The government has scrapped a 5 per cent duty on export of iron ore pellets in order to make overseas shipments competitive amid a sharp fall in international prices of the steelmaking raw material.
"This would improve capacity utilisation of pellet plants and give necessary boost to sector," steel and mines minister Narendra Singh Tomar tweeted.
The government had in 2014 slapped a 5 per cent export duty on iron ore pellets, which are value-added products of leftover material or low grade iron ore and are used in steel-making.
In a notification, the Central Board of Excise and Customs (CBEC) said: "... The Central Government being satisfied that it is necessary in public interest so to do, hereby makes following further amendments in the notification of the Government of India in Ministry of Finance (Department of Revenue) No. 27/2011- Customs, dated the 1st March, 2011."
''In the Table, against serial number 23 (Iron Ore Pellets), in column (4), for the entry "5 per cent", the entry "Nil" shall be substituted,'' the notification added.
Iron ore pellet makers as well as some miners had urged the government to reduce the export duty on iron ore as it would help in making the commodity more competitive.

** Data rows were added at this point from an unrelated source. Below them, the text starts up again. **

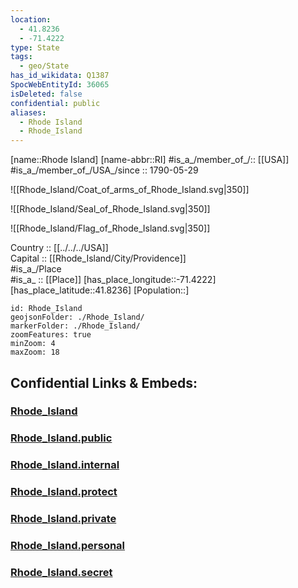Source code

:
 ```yaml
---
location:
  - 41.8236
  - -71.4222
type: State
tags:
  - geo/State
has_id_wikidata: Q1387
SpocWebEntityId: 36065
isDeleted: false
confidential: public
aliases:
  - Rhode Island
  - Rhode_Island
---
```

[name::Rhode Island] 
[name-abbr::RI] 
#is_a_/member_of_/:: [[USA]]
#is_a_/member_of_/USA_/since :: 1790-05-29  


![[Rhode_Island/Coat_of_arms_of_Rhode_Island.svg|350]] 

![[Rhode_Island/Seal_of_Rhode_Island.svg|350]] 

![[Rhode_Island/Flag_of_Rhode_Island.svg|350]] 


Country :: [[../../../USA]]  
Capital :: [[Rhode_Island/City/Providence]]  
#is_a_/Place  
#is_a_ :: [[Place]] 
[has_place_longitude::-71.4222] 
[has_place_latitude::41.8236] 
[Population::] 



```leaflet
id: Rhode_Island
geojsonFolder: ./Rhode_Island/
markerFolder: ./Rhode_Island/
zoomFeatures: true 
minZoom: 4 
maxZoom: 18
```


## Confidential Links & Embeds: 

### [Rhode_Island](/_Standards/Earth/Continent/America~North/USA/USA~Eastern/Rhode_Island.md) 

### [Rhode_Island.public](/_public/Earth/Continent/America~North/USA/USA~Eastern/Rhode_Island.public.md) 

### [Rhode_Island.internal](/_internal/Earth/Continent/America~North/USA/USA~Eastern/Rhode_Island.internal.md) 

### [Rhode_Island.protect](/_protect/Earth/Continent/America~North/USA/USA~Eastern/Rhode_Island.protect.md) 

### [Rhode_Island.private](/_private/Earth/Continent/America~North/USA/USA~Eastern/Rhode_Island.private.md) 

### [Rhode_Island.personal](/_personal/Earth/Continent/America~North/USA/USA~Eastern/Rhode_Island.personal.md) 

### [Rhode_Island.secret](/_secret/Earth/Continent/America~North/USA/USA~Eastern/Rhode_Island.secret.md)

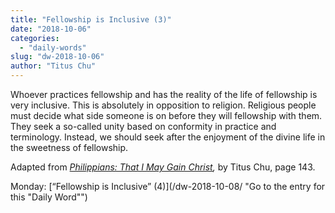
 ```yaml
---
title: "Fellowship is Inclusive (3)"
date: "2018-10-06"
categories: 
  - "daily-words"
slug: "dw-2018-10-06"
author: "Titus Chu"
---
```


Whoever practices fellowship and has the reality of the life of fellowship is very inclusive. This is absolutely in opposition to religion. Religious people must decide what side someone is on before they will fellowship with them. They seek a so-called unity based on conformity in practice and terminology. Instead, we should seek after the enjoyment of the divine life in the sweetness of fellowship.

Adapted from _[Philippians: That I May Gain Christ](/book-philippians/ "Go to the listing for this book"),_ by Titus Chu, page 143.

Monday: [“Fellowship is Inclusive” (4)](/dw-2018-10-08/ "Go to the entry for this "Daily Word"")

The market for steel and its related raw material is undergoing a tough time on account of subdued demand and high production, which is adversely impacting the prices.
Besides, fall in demand in China, the worlds' biggest metal consumer, is leading to the country dumping excess steel and other finished products in consuming countries, including India, a move that has impacted the top- and bottom-line of the mining and steel companies.
The development comes after mining and related industries approached the government, last year, to provide exemption to them on the lines of those provided to state-run mines NMDC.
Last year in October, the government reduced the export duty on export of iron by MMTC (only NMDC origin) to Japan and South Korea under the Long Term Agreement (LTA), from 30 per cent to 10 per cent, up to and inclusive of 31 March 2018.